During the annual funeral march to the front gate of the post, protesters carried signs reading "Imperialist Assassins" and created a memorial to the alleged victims of graduates of the School of the Americas, which was a training center for Latin American soldiers. Some stuck crosses through the chain-link fence.
"I wanted to bear witness to these deeds by SOA graduates to take a stand against terrorism wherever it happens to be," said Ralph Armbruster, a social science teacher from Santa Barbara, Calif.
About 40 people were taken into custody after they slipped through an opening in a fence and onto base property. Fort Benning spokesman Rich McDowell said the were given letters barring them from the post for five years and released.
School of Americas Watch Protesters gather on the baseball field at Golden Park near the entrance to Fort Benning Saturday, Nov. 17, 2001, in Columbus, Ga., as they listen to speakers and musicians. About eight thousand demonstrators marched to protest the Army school they blame for alleged terrorist acts against the people of Latin America. (AP Photo/Columbus Ledger-Enquirer, G. Marc Benavidez)
"At least eight are second offenders," he said. "They could be prosecuted in federal court."

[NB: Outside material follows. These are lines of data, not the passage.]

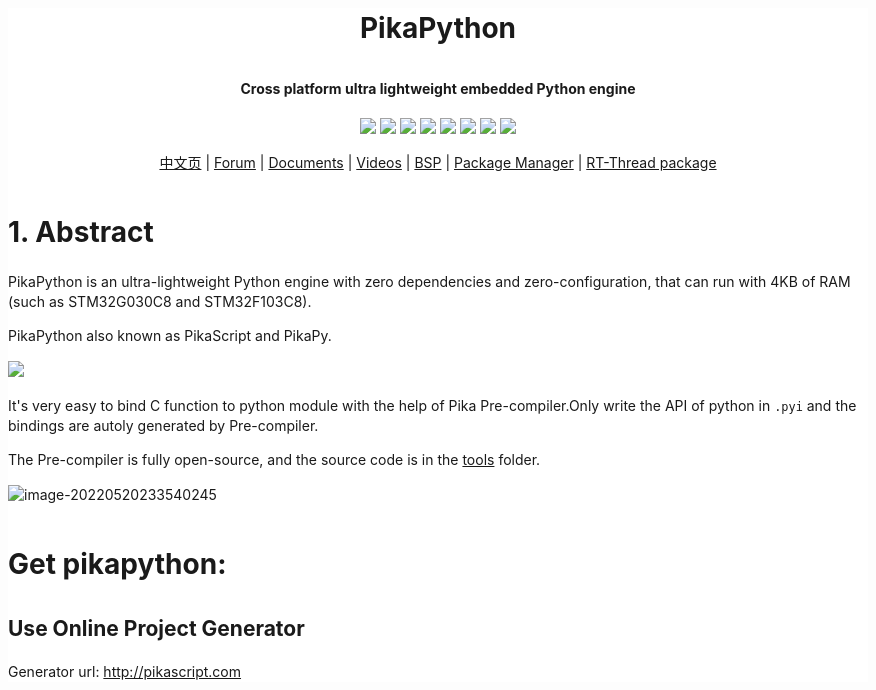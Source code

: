 <h1 align="center" style="margin: 30px 0 30px; font-weight: bold;">PikaPython</h1>
<h4 align="center">Cross platform ultra lightweight embedded Python engine</h4>
<p align="center">
	<a href="https://gitee.com/lyon1998/pikapython/stargazers"><img src="https://gitee.com/lyon1998/pikapython/badge/star.svg?theme=gvp"></a>
	<a href="https://gitee.com/lyon1998/pikapython/members"><img src="https://gitee.com/lyon1998/pikapython/badge/fork.svg?theme=gvp"></a>
	<a href="https://github.com/pikastech/pikapython/stargazers"><img src="https://img.shields.io/github/stars/pikastech/pikapython?style=flat-square&logo=GitHub"></a>
	<a href="https://github.com/pikastech/pikapython/network/members"><img src="https://img.shields.io/github/forks/pikastech/pikapython?style=flat-square&logo=GitHub"></a>
	<a href="https://github.com/pikastech/pikapython/watchers"><img src="https://img.shields.io/github/watchers/pikastech/pikapython?style=flat-square&logo=GitHub"></a>
	<a href="https://github.com/pikastech/pikapython/issues"><img src="https://img.shields.io/github/issues/pikastech/pikapython.svg?style=flat-square&logo=GitHub"></a>
	<a href="https://github.com/pikastech/pikapython/blob/master/LICENSE"><img src="https://img.shields.io/github/license/pikastech/pikapython.svg?style=flat-square"></a>
  <a href="https://github.com/pikasTech/pikapython/actions/workflows/CI.yml"><img src="https://github.com/pikasTech/pikapython/actions/workflows/CI.yml/badge.svg"> </a>
</p>

<p align="center">
	<a href="README_zh.md" >中文页</a> |
	<a href="https://whycan.com/f_55.html" >Forum</a> |
	<a href="https://pikadoc.readthedocs.io/en/latest/index.html" >Documents</a> |
	<a href="https://space.bilibili.com/5365336/channel/detail?cid=202329">Videos</a> |
        <a href="../../tree/master/bsp#platform-support">BSP</a> |
	<a href="https://pikadoc.readthedocs.io/en/latest/%E5%8C%85%E7%AE%A1%E7%90%86%E5%99%A8%E4%B8%8E%E6%A8%A1%E5%9D%97%E7%AE%A1%E7%90%86.html">Package Manager</a> |
	<a href="https://pikadoc.readthedocs.io/en/latest/%E4%BB%8E%20RT-Thread%20%E8%BD%AF%E4%BB%B6%E5%8C%85%E5%BC%80%E5%A7%8B.html" >RT-Thread package</a>
</p>


# 1. Abstract

PikaPython is an ultra-lightweight Python engine with zero dependencies and zero-configuration, that can run with 4KB of RAM (such as STM32G030C8 and STM32F103C8).

PikaPython also known as PikaScript and PikaPy.

<img src="https://user-images.githubusercontent.com/88232613/147799704-d79345da-a2b9-4593-b1eb-ff9de127429a.png" width="500"/>

It's very easy to bind C function to python module with the help of Pika Pre-compiler.Only write the API of python in `.pyi` and the bindings are autoly generated by Pre-compiler.

The Pre-compiler is fully open-source, and the source code is in the [tools](https://github.com/pikasTech/pikapython/tree/master/tools) folder.

![image-20220520233540245](document/image/image-20220520233540245.png)


# Get pikapython:

## Use Online Project Generator
Generator url:
http://pikascript.com
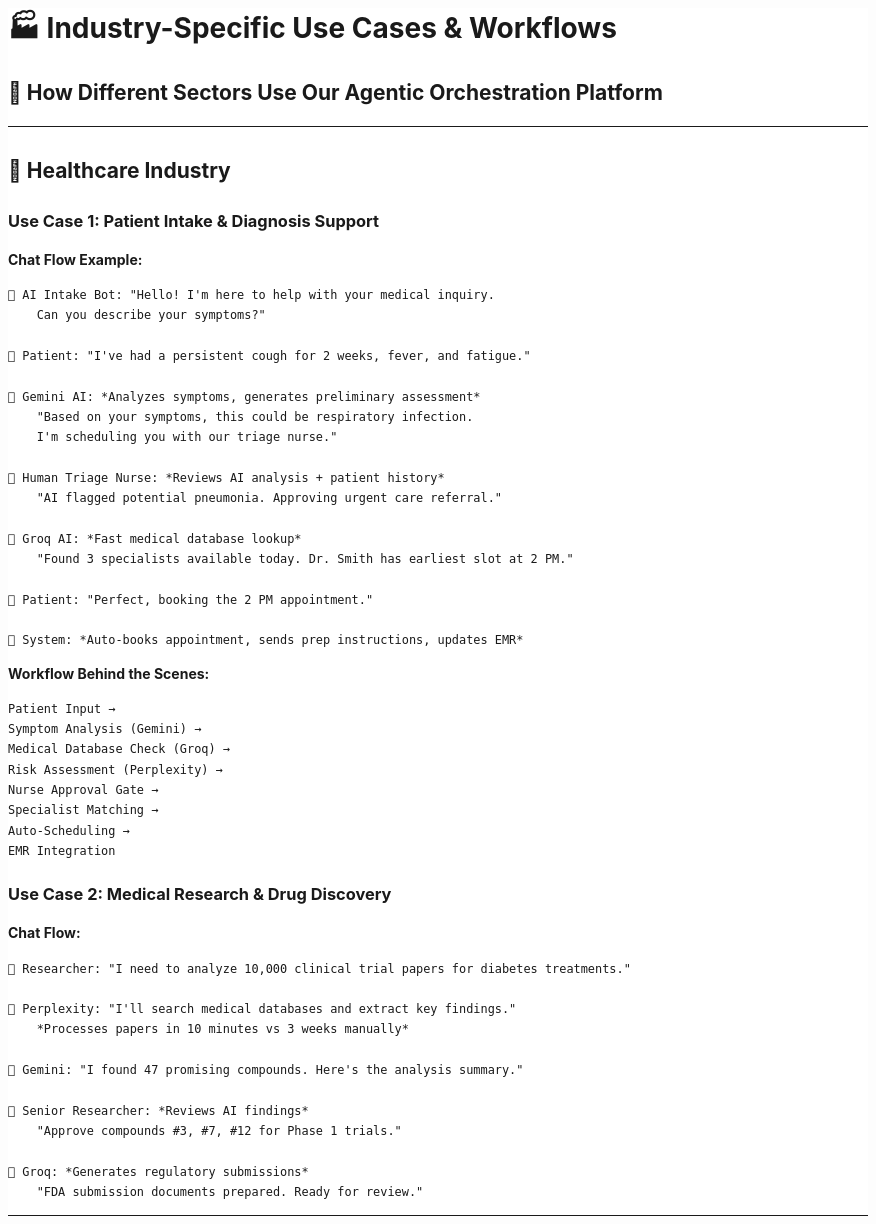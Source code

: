 # 🏭 Industry-Specific Use Cases & Workflows

## 🎯 **How Different Sectors Use Our Agentic Orchestration Platform**

---

## 🏥 **Healthcare Industry**

### **Use Case 1: Patient Intake & Diagnosis Support**

**Chat Flow Example:**
```
🤖 AI Intake Bot: "Hello! I'm here to help with your medical inquiry. 
    Can you describe your symptoms?"

👤 Patient: "I've had a persistent cough for 2 weeks, fever, and fatigue."

🤖 Gemini AI: *Analyzes symptoms, generates preliminary assessment*
    "Based on your symptoms, this could be respiratory infection. 
    I'm scheduling you with our triage nurse."

👥 Human Triage Nurse: *Reviews AI analysis + patient history*
    "AI flagged potential pneumonia. Approving urgent care referral."

🤖 Groq AI: *Fast medical database lookup*
    "Found 3 specialists available today. Dr. Smith has earliest slot at 2 PM."

👤 Patient: "Perfect, booking the 2 PM appointment."

🤖 System: *Auto-books appointment, sends prep instructions, updates EMR*
```

**Workflow Behind the Scenes:**
```
Patient Input → 
Symptom Analysis (Gemini) → 
Medical Database Check (Groq) → 
Risk Assessment (Perplexity) → 
Nurse Approval Gate → 
Specialist Matching → 
Auto-Scheduling → 
EMR Integration
```

### **Use Case 2: Medical Research & Drug Discovery**

**Chat Flow:**
```
🔬 Researcher: "I need to analyze 10,000 clinical trial papers for diabetes treatments."

🤖 Perplexity: "I'll search medical databases and extract key findings."
    *Processes papers in 10 minutes vs 3 weeks manually*

🤖 Gemini: "I found 47 promising compounds. Here's the analysis summary."

👥 Senior Researcher: *Reviews AI findings*
    "Approve compounds #3, #7, #12 for Phase 1 trials."

🤖 Groq: *Generates regulatory submissions*
    "FDA submission documents prepared. Ready for review."
```

---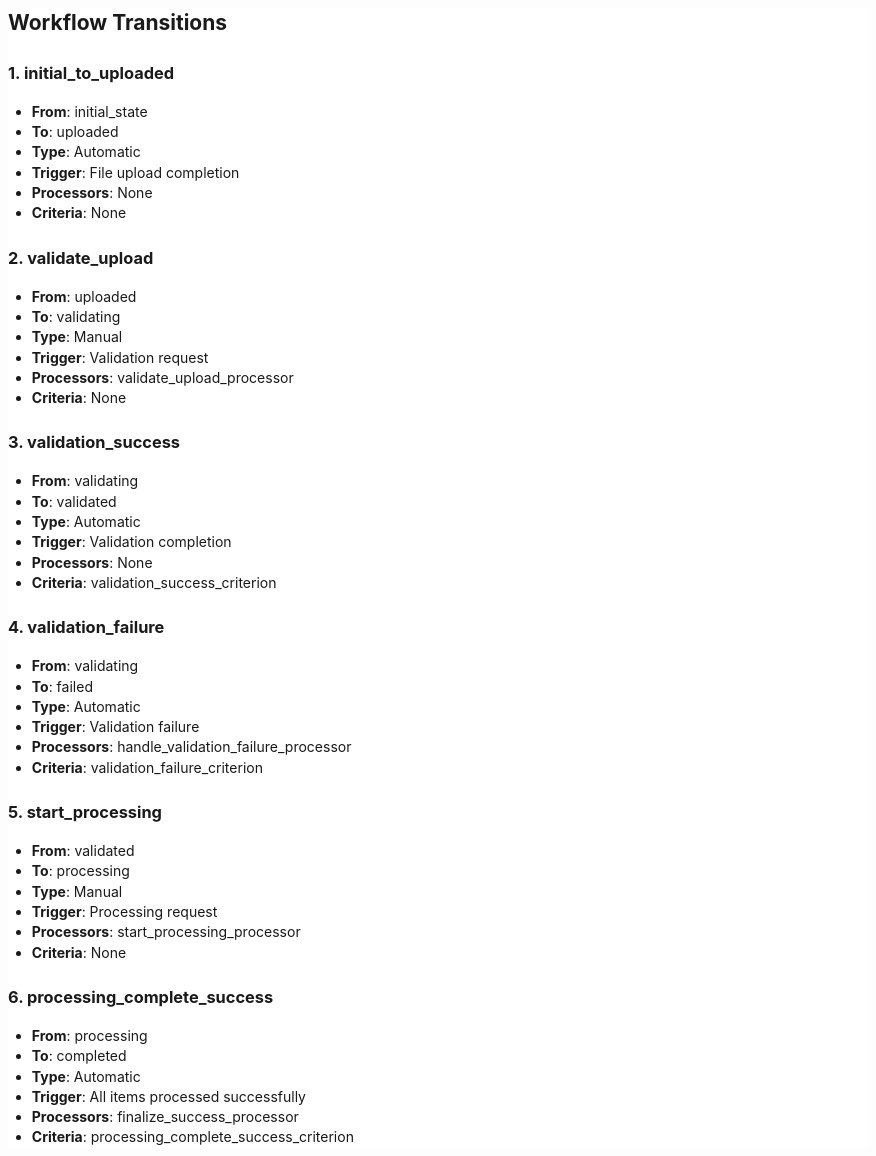 ## Workflow Transitions

### 1. initial_to_uploaded
- **From**: initial_state
- **To**: uploaded
- **Type**: Automatic
- **Trigger**: File upload completion
- **Processors**: None
- **Criteria**: None

### 2. validate_upload
- **From**: uploaded
- **To**: validating
- **Type**: Manual
- **Trigger**: Validation request
- **Processors**: validate_upload_processor
- **Criteria**: None

### 3. validation_success
- **From**: validating
- **To**: validated
- **Type**: Automatic
- **Trigger**: Validation completion
- **Processors**: None
- **Criteria**: validation_success_criterion

### 4. validation_failure
- **From**: validating
- **To**: failed
- **Type**: Automatic
- **Trigger**: Validation failure
- **Processors**: handle_validation_failure_processor
- **Criteria**: validation_failure_criterion

### 5. start_processing
- **From**: validated
- **To**: processing
- **Type**: Manual
- **Trigger**: Processing request
- **Processors**: start_processing_processor
- **Criteria**: None

### 6. processing_complete_success
- **From**: processing
- **To**: completed
- **Type**: Automatic
- **Trigger**: All items processed successfully
- **Processors**: finalize_success_processor
- **Criteria**: processing_complete_success_criterion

The crowd, estimated by police at 6,000 to 7,000, included senior citizens and veterans. The annual demonstration at the gates of Fort Benning commemorates the Nov. 16, 1989, killings in El Salvador of six Jesuit priests, to which some of the school's graduates have been linked.
With the United States at war against terrorists and Americans riding a patriotic wave, organizers said it was more important than ever to protest the former school.
"We are fighting terrorism out there in other parts of the world, but here we are harboring and training terrorists," the Rev. Roy Bourgeois, who founded School of the Americas Watch in 1990, said Saturday.
Military officials strongly deny Bourgeois' claims.
"Criminals often go on to commit crimes in spite of the best efforts of the institutions they attend," said Brig. Gen. Paul Eaton. "People are focusing on the past. We are focusing on the future."
The Army closed its School of the Americas in December after a decade of protests.
A month later, SOA was replaced by the Western Hemisphere Institute for Security Cooperation, which is operated by the Department of Defense. The DOD says the institute's new mission is to focus on 21st century challenges, not the bloody Latin American insurgencies of the 1980s.
Twenty-six SOA Watch demonstrators were convicted of trespass for participating in last year's funeral procession representing those who died in Latin America.